▶ _REQUIREMENT_: Scan the entries below for the word "string", then copy each line that holds it.

▶ _MATERIAL FOR THE TASK_:
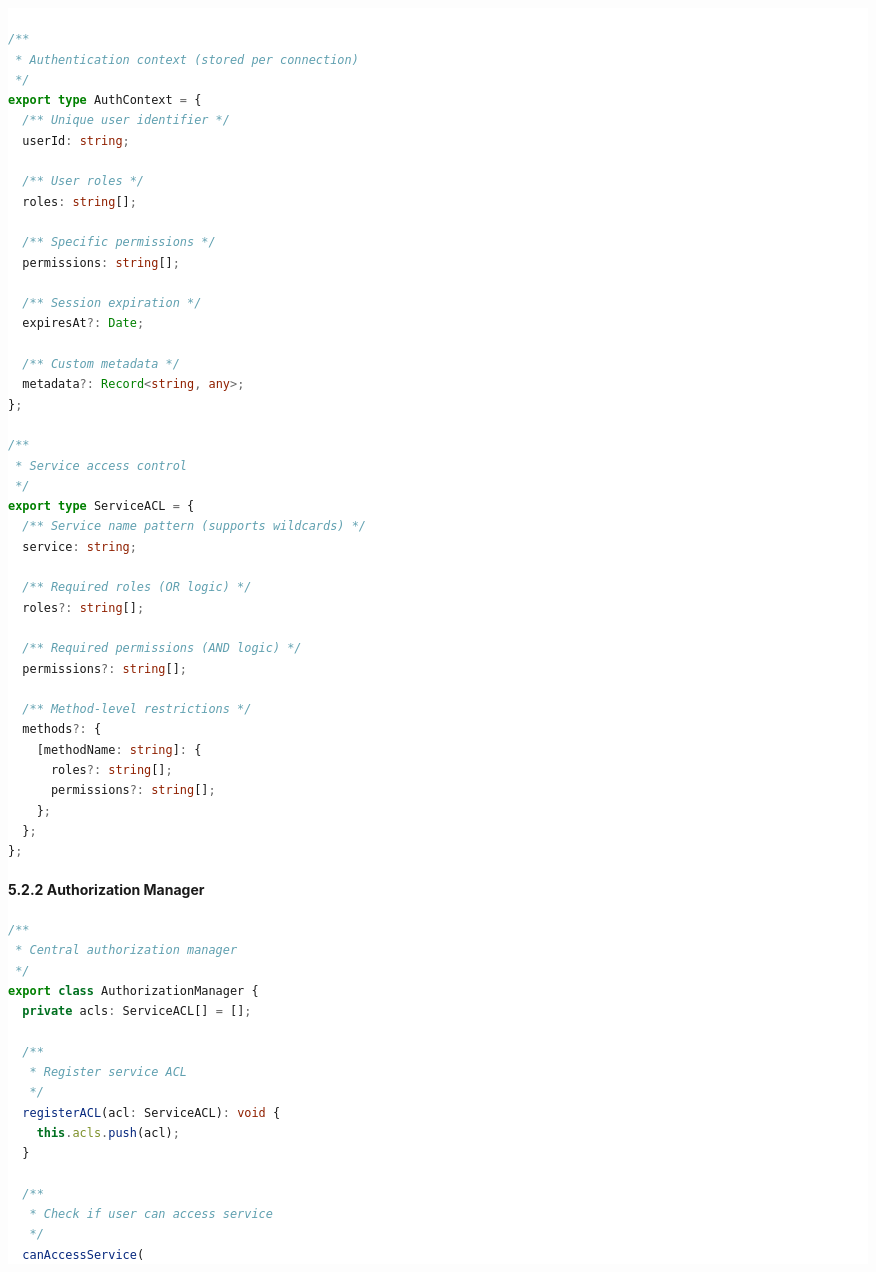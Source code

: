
 ```typescript

/**
 * Authentication context (stored per connection)
 */
export type AuthContext = {
  /** Unique user identifier */
  userId: string;

  /** User roles */
  roles: string[];

  /** Specific permissions */
  permissions: string[];

  /** Session expiration */
  expiresAt?: Date;

  /** Custom metadata */
  metadata?: Record<string, any>;
};

/**
 * Service access control
 */
export type ServiceACL = {
  /** Service name pattern (supports wildcards) */
  service: string;

  /** Required roles (OR logic) */
  roles?: string[];

  /** Required permissions (AND logic) */
  permissions?: string[];

  /** Method-level restrictions */
  methods?: {
    [methodName: string]: {
      roles?: string[];
      permissions?: string[];
    };
  };
};
```

#### 5.2.2 Authorization Manager

```typescript
/**
 * Central authorization manager
 */
export class AuthorizationManager {
  private acls: ServiceACL[] = [];

  /**
   * Register service ACL
   */
  registerACL(acl: ServiceACL): void {
    this.acls.push(acl);
  }

  /**
   * Check if user can access service
   */
  canAccessService(
```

▶ _SOLUTION FOR THIS EXERCISE_:
  userId: string;
  roles: string[];
  permissions: string[];
  metadata?: Record<string, any>;
  service: string;
  roles?: string[];
  permissions?: string[];
    [methodName: string]: {
      roles?: string[];
      permissions?: string[];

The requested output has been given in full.